CoGS: Controllable Gaussian Splatting
Heng Yu, Joel Julin, Zoltán Á. Milacski, Koichiro Niinuma, László A. Jeni
TL;DR
The paper tackles dynamic 3D scene capture from monocular input and enables explicit, controllable manipulation of dynamic scenes. It introduces CoGS, a framework that combines Dynamic Gaussian Splatting with Controllable Gaussian Splatting, using a differentiable Gaussian rasterizer, per-parameter deformation networks, learnable 3D masks, and unsupervised control-signal extraction. Through static preconditioning with SfM, deformation regularization losses, and a four-step controllability pipeline, CoGS achieves state-of-the-art fidelity on synthetic and real dynamic scenes while enabling manipulation without pre-computed controls. The work paves the way for real-time, editable 3D content creation on commodity hardware, while noting limitations with complex lighting, large non-rigid motions, and boundary artifacts at control-region edges.
Abstract
Capturing and re-animating the 3D structure of articulated objects present significant barriers. On one hand, methods requiring extensively calibrated multi-view setups are prohibitively complex and resource-intensive, limiting their practical applicability. On the other hand, while single-camera Neural Radiance Fields (NeRFs) offer a more streamlined approach, they have excessive training and rendering costs. 3D Gaussian Splatting would be a suitable alternative but for two reasons.

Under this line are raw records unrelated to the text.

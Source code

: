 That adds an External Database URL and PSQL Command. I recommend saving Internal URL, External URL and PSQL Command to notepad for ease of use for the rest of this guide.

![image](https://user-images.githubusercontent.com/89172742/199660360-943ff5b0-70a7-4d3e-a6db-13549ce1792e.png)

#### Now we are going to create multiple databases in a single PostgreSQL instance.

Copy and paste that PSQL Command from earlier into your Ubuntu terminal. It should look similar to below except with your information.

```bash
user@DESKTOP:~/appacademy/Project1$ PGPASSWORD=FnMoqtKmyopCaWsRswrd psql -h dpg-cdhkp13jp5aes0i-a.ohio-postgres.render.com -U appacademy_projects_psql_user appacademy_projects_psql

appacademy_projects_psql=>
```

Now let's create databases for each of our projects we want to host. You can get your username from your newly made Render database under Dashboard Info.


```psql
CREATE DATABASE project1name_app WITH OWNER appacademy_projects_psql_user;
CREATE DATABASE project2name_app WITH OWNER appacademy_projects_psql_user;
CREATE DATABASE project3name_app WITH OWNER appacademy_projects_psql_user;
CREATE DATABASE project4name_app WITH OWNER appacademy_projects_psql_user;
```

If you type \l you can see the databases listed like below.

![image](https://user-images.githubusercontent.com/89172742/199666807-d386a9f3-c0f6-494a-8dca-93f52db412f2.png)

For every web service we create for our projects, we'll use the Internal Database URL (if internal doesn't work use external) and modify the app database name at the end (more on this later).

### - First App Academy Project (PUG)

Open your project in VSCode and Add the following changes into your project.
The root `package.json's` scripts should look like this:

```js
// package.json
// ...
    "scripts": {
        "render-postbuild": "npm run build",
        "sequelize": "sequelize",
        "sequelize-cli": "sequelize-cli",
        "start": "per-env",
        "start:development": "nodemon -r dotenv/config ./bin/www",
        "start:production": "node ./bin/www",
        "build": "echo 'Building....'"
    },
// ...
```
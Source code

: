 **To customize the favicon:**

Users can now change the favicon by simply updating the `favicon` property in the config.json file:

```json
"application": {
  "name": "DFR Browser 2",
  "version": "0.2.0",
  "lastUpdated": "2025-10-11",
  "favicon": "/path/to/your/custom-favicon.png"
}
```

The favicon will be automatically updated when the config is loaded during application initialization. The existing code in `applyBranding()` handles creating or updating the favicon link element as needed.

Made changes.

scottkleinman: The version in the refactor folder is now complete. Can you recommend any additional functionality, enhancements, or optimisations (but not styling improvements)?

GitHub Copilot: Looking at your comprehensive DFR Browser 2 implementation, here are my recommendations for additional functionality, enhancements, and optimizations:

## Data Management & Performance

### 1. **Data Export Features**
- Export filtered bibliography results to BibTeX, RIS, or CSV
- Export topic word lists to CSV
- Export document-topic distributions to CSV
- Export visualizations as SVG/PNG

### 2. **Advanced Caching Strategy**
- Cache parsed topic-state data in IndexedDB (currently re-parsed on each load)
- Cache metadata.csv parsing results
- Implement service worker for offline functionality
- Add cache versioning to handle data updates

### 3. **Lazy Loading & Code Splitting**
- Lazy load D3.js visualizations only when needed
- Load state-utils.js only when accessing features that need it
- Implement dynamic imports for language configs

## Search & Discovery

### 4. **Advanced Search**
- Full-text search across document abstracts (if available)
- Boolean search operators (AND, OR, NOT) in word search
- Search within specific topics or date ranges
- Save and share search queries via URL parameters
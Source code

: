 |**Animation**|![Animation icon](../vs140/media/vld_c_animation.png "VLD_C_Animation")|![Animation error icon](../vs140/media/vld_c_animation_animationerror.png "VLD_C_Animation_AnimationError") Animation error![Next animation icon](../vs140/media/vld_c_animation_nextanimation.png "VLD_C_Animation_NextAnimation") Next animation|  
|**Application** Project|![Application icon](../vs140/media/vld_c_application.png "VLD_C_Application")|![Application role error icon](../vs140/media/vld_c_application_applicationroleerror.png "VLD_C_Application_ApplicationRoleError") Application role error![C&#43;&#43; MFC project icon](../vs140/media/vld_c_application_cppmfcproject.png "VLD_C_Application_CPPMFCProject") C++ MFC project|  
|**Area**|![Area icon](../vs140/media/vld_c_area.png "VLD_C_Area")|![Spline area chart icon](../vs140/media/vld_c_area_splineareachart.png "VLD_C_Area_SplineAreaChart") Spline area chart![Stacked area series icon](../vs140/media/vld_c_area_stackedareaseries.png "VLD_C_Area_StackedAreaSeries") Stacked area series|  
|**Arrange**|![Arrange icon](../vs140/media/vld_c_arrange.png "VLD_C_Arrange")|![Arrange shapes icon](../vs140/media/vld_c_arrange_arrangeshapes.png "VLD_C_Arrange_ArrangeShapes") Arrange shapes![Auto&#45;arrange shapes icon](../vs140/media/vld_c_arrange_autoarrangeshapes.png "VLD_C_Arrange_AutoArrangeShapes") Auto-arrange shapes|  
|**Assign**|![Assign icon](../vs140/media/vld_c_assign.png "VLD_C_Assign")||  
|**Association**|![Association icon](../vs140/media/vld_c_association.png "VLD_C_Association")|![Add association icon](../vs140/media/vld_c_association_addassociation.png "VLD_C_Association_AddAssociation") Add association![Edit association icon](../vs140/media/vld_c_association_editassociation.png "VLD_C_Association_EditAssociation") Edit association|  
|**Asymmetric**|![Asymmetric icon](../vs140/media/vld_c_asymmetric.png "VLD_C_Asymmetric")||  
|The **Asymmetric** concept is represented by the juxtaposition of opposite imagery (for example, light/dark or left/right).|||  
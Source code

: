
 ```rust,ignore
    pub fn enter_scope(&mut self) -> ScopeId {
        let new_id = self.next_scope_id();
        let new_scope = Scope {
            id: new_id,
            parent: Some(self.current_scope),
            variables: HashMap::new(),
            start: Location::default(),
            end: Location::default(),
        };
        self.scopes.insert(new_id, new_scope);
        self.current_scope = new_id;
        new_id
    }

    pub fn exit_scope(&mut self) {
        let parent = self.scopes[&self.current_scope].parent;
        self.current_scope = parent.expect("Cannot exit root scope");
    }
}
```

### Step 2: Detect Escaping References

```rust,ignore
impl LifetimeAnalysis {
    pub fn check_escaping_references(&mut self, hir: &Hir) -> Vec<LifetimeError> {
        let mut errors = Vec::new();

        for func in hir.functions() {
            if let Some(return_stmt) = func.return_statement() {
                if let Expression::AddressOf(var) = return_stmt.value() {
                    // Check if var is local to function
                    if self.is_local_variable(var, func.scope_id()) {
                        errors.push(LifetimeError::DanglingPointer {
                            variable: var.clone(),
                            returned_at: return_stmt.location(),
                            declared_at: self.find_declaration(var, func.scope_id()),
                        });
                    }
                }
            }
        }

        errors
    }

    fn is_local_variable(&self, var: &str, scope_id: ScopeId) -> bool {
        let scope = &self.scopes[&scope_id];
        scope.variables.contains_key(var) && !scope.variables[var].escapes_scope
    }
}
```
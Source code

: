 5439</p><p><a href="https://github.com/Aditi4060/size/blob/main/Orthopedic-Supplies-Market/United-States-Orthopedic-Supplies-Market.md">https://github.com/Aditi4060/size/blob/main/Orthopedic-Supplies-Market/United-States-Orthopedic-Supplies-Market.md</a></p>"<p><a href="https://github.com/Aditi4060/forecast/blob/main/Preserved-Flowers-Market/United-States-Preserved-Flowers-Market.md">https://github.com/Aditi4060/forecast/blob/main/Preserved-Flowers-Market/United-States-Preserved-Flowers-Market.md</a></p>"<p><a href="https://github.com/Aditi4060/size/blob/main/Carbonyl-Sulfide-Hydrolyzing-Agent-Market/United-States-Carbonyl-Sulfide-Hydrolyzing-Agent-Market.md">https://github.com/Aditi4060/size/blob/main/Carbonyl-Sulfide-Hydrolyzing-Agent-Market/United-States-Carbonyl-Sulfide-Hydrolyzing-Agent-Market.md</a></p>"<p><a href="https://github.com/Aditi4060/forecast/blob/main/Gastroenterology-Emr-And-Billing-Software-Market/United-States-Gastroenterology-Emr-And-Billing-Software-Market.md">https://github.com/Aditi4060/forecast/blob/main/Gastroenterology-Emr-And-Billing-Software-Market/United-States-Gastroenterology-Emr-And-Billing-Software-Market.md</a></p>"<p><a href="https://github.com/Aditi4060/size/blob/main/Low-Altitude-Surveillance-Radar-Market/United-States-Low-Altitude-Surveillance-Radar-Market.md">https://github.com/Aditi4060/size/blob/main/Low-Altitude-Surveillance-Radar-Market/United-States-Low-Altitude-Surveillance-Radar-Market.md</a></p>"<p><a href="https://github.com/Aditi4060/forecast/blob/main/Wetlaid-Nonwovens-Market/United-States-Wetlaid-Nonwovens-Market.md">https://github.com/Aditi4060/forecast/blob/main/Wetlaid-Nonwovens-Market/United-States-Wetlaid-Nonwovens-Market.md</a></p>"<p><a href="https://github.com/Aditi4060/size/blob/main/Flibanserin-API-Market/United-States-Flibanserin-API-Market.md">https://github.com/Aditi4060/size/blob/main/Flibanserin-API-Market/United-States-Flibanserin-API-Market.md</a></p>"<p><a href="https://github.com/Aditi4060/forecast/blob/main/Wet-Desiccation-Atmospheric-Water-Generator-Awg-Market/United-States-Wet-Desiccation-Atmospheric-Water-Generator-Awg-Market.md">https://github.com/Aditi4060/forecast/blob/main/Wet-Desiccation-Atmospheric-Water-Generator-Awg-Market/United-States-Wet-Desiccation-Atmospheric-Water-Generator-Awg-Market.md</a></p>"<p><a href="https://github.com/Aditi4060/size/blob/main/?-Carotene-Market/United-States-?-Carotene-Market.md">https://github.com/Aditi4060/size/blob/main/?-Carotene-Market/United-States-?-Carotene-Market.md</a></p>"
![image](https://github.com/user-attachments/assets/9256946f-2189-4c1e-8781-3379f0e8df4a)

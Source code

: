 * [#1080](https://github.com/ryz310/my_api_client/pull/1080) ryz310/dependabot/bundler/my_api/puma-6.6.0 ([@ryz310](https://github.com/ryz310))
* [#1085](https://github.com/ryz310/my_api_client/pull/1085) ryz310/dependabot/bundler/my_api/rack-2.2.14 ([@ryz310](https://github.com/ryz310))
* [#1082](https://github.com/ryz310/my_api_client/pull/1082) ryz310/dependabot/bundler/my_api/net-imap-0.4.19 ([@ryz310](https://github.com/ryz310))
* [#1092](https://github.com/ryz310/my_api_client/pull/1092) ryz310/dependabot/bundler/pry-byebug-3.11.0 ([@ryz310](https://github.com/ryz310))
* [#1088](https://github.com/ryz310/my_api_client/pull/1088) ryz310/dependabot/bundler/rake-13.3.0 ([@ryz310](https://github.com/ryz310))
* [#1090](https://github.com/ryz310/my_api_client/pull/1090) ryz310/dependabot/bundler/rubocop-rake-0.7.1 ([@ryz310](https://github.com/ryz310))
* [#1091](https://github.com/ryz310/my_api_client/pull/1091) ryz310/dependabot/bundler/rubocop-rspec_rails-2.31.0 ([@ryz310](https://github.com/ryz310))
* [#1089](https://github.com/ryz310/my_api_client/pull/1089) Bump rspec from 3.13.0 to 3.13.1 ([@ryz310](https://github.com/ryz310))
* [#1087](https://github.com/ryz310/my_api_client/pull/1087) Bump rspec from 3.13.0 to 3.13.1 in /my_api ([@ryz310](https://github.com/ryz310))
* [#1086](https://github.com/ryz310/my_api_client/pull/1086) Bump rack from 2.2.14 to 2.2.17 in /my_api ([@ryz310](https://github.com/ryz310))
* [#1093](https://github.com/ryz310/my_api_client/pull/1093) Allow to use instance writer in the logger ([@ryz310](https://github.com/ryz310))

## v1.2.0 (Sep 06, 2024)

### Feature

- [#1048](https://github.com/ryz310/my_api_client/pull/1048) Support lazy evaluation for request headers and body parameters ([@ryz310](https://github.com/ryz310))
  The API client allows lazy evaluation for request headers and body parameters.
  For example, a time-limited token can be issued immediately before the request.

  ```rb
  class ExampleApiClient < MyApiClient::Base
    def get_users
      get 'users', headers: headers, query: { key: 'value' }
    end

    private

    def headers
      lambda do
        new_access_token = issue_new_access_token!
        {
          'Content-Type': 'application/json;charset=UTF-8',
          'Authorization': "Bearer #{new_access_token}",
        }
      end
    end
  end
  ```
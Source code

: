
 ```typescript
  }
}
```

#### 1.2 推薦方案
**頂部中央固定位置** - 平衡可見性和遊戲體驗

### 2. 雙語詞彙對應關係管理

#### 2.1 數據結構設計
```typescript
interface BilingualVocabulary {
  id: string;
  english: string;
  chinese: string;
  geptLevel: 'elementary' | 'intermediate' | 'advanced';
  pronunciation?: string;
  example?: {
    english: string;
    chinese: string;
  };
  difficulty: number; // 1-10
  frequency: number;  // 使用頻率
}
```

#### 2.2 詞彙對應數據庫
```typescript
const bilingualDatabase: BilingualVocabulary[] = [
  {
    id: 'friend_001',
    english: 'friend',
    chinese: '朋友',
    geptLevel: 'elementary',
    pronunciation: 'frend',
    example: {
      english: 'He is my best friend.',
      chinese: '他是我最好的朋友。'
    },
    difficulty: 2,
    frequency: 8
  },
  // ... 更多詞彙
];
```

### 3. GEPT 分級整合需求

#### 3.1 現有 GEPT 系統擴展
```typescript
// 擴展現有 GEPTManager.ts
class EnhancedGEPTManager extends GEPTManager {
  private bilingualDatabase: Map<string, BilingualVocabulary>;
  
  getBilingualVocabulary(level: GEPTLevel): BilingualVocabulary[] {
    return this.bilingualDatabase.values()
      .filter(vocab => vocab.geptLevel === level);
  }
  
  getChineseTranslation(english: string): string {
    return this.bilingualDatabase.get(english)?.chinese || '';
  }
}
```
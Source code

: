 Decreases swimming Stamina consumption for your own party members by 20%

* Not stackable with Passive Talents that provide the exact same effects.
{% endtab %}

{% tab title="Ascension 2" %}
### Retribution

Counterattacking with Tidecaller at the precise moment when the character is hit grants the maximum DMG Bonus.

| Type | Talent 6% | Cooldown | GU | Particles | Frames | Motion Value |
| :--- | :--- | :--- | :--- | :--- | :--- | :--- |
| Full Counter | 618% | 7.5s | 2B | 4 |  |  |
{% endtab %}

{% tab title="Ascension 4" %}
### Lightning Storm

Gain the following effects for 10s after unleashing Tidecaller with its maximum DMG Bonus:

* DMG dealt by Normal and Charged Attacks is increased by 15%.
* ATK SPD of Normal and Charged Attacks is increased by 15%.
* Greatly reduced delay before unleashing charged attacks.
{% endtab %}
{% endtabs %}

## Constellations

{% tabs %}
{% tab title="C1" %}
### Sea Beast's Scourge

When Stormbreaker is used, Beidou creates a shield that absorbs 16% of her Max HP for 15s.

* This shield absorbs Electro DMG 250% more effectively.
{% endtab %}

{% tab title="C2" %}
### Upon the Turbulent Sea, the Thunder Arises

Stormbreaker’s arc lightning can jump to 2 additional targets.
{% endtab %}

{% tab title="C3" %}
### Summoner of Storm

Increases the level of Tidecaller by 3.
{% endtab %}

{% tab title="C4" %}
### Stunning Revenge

Firstly, existing methods for 3D dynamic Gaussians require synchronized multi-view cameras, and secondly, the lack of controllability in dynamic scenarios. We present CoGS, a method for Controllable Gaussian Splatting, that enables the direct manipulation of scene elements, offering real-time control of dynamic scenes without the prerequisite of pre-computing control signals. We evaluated CoGS using both synthetic and real-world datasets that include dynamic objects that differ in degree of difficulty. In our evaluations, CoGS consistently outperformed existing dynamic and controllable neural representations in terms of visual fidelity.